Let’s make those moments. The kind of moments that play cards at a rustic wooden table in a pub, drinking a pitcher of Rickard’s Red. The kind that walk the boardwalk—“I didn’t even know we had a boardwalk,” you might say-because it’s been so long, but at least you’re doing it now.
On a recent flight to a conference I sat beside a man named Ron and his hands shook while he did his crosswords and when he found out I was attending a Christian conference he told me about his church, about how he and his wife were on the welcoming committee, there.
“Where is she now?” I asked, and his chin began to wobble. “She’s with the Lord,” he whispered.

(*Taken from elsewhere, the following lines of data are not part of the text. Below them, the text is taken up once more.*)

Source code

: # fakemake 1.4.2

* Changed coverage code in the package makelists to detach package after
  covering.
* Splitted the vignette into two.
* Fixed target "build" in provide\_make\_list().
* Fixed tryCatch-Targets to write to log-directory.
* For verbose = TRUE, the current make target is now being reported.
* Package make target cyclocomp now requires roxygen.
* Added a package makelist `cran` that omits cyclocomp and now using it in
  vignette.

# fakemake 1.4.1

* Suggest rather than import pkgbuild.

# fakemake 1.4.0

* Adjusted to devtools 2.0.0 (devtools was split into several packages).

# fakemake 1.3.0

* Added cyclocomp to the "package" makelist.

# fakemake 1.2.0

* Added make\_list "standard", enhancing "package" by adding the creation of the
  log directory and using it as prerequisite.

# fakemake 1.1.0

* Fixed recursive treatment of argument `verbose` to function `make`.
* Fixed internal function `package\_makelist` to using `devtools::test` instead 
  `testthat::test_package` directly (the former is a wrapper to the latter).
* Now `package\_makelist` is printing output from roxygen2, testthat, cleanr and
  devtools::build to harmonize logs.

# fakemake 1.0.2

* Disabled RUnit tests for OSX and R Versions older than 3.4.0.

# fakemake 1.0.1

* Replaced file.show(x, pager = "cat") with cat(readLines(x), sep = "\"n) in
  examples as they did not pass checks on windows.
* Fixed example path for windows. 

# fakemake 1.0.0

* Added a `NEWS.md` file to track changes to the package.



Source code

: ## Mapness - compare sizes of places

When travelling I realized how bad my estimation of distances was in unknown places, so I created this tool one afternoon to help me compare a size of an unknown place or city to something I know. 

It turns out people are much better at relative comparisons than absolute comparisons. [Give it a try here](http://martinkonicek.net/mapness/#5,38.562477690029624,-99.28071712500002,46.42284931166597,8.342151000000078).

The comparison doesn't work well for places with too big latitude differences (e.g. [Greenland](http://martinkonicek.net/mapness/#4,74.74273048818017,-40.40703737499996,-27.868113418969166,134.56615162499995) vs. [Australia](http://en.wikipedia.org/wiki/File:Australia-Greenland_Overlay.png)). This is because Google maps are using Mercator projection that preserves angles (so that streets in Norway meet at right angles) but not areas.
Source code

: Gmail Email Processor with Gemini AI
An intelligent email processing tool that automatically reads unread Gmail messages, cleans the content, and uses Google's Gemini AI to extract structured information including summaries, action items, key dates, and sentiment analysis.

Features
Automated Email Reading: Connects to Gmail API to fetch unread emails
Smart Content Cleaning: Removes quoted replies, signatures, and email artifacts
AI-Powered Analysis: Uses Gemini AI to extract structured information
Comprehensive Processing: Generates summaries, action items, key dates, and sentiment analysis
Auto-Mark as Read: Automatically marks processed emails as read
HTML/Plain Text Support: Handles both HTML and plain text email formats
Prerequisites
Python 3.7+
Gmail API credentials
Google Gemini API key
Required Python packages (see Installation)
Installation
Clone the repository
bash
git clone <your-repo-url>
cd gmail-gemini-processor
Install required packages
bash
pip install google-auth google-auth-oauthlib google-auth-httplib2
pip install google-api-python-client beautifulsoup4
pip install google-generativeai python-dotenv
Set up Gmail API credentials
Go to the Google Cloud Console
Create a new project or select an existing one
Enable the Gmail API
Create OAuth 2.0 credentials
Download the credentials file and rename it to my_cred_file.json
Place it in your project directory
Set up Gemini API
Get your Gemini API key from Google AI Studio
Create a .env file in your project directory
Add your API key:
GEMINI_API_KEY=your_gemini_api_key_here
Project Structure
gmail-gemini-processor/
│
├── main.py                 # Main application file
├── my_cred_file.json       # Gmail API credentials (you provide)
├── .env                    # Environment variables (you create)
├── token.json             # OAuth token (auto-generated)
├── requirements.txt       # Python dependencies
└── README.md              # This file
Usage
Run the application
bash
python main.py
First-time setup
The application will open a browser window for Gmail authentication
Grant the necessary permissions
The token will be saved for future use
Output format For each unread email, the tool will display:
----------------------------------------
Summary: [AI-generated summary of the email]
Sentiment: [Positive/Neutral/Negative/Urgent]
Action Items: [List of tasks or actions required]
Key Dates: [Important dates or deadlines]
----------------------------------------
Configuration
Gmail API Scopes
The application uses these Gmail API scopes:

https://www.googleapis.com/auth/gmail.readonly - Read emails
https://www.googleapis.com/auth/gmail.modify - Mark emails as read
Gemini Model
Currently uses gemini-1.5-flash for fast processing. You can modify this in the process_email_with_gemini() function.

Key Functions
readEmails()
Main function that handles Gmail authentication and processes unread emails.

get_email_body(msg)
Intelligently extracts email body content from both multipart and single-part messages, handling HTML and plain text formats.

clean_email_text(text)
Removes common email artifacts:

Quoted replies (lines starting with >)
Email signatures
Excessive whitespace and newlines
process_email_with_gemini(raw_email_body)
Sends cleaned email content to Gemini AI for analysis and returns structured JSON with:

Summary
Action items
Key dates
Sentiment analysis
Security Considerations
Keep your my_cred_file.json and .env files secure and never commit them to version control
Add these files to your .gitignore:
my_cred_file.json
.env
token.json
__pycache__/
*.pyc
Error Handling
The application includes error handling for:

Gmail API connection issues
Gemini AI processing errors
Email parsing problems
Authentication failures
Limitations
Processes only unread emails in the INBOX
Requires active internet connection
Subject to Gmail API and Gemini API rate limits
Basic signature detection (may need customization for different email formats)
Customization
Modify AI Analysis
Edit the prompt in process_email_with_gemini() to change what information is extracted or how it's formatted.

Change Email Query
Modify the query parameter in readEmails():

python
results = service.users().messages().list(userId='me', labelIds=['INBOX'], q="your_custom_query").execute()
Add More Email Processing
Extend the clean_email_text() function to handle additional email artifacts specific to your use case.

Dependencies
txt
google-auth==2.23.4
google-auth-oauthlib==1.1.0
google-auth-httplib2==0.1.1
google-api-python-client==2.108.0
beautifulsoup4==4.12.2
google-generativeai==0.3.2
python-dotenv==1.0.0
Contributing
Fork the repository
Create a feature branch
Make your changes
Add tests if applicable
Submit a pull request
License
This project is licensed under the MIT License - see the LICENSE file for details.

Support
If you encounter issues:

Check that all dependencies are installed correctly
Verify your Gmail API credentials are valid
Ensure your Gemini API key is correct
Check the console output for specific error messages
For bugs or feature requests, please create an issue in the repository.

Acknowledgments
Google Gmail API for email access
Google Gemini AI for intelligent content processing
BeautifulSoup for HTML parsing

Then he held up five gnarled fingers. “Five months ago,” he said. And I put my hand on his arm and he dabbed at his eyes with a Kleenex and for a moment we weren’t strangers.
He pulled himself together and talked about the weather and then he turned to me. “She liked to read,” he said. “Our house is full of books. I suppose I’ll give them to the church.”
“That’s something my husband and I have in common,” I said. “We love to read.”
I don’t want my marriage to be ordinary. I know that peanut butter and jam on toast is good and nutritious and solid. But sometimes you need Eggos. Every once in a while, just to remember that life is worth celebrating with the one you love.
Because sooner or later we’ll be sitting on a plane, alone, doing crosswords and trying hard not to cry.